Now when you go to convert 1/100 to decimal form, you will take a moment to think about the conversion. The dreaded box has become your savior.

## Helpful tips

That does not mean that all Numeric questions are this straightforward. Nevertheless, you no longer have to contend with the answer traps that the GRE so craftily lays.

A few useful strategies for the Numeric Entry questions are:

- Don’t be overcome with dread.

- Read the question with the confidence that you will find the correct answer.

- If after one minute, you’ve made no discernible progress, let the question be. It is not worth spending more time hoping you will come up with the right answer. Unlike the multiple-choice, you do not have a 20% chance of randomly guessing correctly.

- Likewise, do not hover over the blank, entering in a number, then erasing it, then entering another number, then erasing it, and so forth.

### Most Popular Resources

Hi Chris!

I just wanted to ask you your mental process to get to the conclusion of 1/10*1/10 that fast. The way I see it is that the 1st one has this probability, 1/10, but then we get to the second. Here for me is not that straightforward, even though I reach the same result than you. There are 2 possible scenarios:

1. 1st was right:

then you have probability 2/19 for the second, and it will have in total a probability to occur of 1/10*2/19=2/190

2. 1st was not right and was neither one of the cards you

chose as the second choice (for example, if you said 2 for the

1st an 5 for the second, the 1st was neither 5 nor 2):

16/20 to occur, and the second card will have 2/19 possibilities, so the total

likelihood to occur is 4/5*2/19= 16/190

3rd. 1st was wrong and was one of the cards you said would appear

in the second choice

1/10, then for the second pick up prob. 1/19, total 1/190

If we add all the up we have 2/190+16/190+1/190=1/10

But clearly this process is a loser way to approach the problem, you would burn 5 min of the test for a calculation that you made instantly.
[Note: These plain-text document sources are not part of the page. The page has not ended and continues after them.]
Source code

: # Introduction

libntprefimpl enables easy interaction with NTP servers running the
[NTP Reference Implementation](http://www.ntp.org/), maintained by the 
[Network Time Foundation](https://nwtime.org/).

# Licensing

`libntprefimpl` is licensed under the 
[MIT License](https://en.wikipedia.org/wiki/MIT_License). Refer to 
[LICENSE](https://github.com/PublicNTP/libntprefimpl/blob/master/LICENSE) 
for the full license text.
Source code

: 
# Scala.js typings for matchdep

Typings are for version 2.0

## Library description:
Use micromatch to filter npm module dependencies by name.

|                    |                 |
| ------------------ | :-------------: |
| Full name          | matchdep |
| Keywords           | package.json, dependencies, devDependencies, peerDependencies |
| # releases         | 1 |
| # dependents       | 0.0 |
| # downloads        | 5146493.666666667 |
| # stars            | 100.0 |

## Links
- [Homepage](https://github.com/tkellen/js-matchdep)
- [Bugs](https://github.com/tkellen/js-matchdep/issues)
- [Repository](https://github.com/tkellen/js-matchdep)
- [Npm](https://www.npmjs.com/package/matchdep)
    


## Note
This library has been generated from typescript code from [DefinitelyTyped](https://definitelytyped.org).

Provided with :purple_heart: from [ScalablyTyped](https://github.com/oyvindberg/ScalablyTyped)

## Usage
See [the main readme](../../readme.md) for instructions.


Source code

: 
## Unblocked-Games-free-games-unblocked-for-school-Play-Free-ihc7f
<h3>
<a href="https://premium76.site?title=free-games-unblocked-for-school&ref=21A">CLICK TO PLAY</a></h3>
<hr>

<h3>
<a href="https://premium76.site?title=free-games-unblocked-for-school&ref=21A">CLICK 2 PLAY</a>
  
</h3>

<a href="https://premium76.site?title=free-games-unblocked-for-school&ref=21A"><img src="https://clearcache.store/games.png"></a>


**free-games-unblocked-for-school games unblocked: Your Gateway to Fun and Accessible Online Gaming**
Can you help me here?

I have the same question as Maggie. If the answer is 22/100 and we write 11/50 in numeric entry, why is it wrong?

Thank you

Dear Chris,

Why, oh, why, oh, why was my simplified fraction marked as wrong on the ETS practice exam? The correct answer was 22/100 and I answered 11/50. The question asked, “The airline with the least sum was voted #1 by what fraction of travel agents?” I can see that we are dealing with humans in this question so that reducing the fraction makes it look like there were 50 travel agents instead of 100, but I thought I was being such a thoughtful test-taker when I reduced the fraction! Is there a rule for when to simplify and when to leave-be?

Thanks so much,

Maggie

PS I asked this question on this page because it was a numeric entry questions.

Hmm…can you let me know the exact page this question is on. I want to take a close look at the wording. Something seems amiss!

It’s on the downloadable version 2.2 of the practice test.

Practice 1, section 3 of 5, Question 14 of 20.

Thanks.

I also would like an answer to this question. I got the same question wrong for putting 11/50!

I also got the same question wrong for simplifying my answer to 11/50

I got that one wrong when I reduced to 11/50 too!

Hi Mark,

When looking at this question, I will agree that this answer is debatable. Because the question is looking for the fraction of travel agents and there are 100 agents, this fraction is maintained at 22 out of 100 agents. That being said, the question asks for “what fraction of travel agents”, so I can agree with the case that “1/50” (e.g., the fraction) still works as well. I will agree that the wording of this question may be a little misleading, but I wouldn’t get too hung up on it. ETS does a good job trying to vet out such confusing questions, so it is not too likely that you’ll encounter such a question. Still, great question and good point!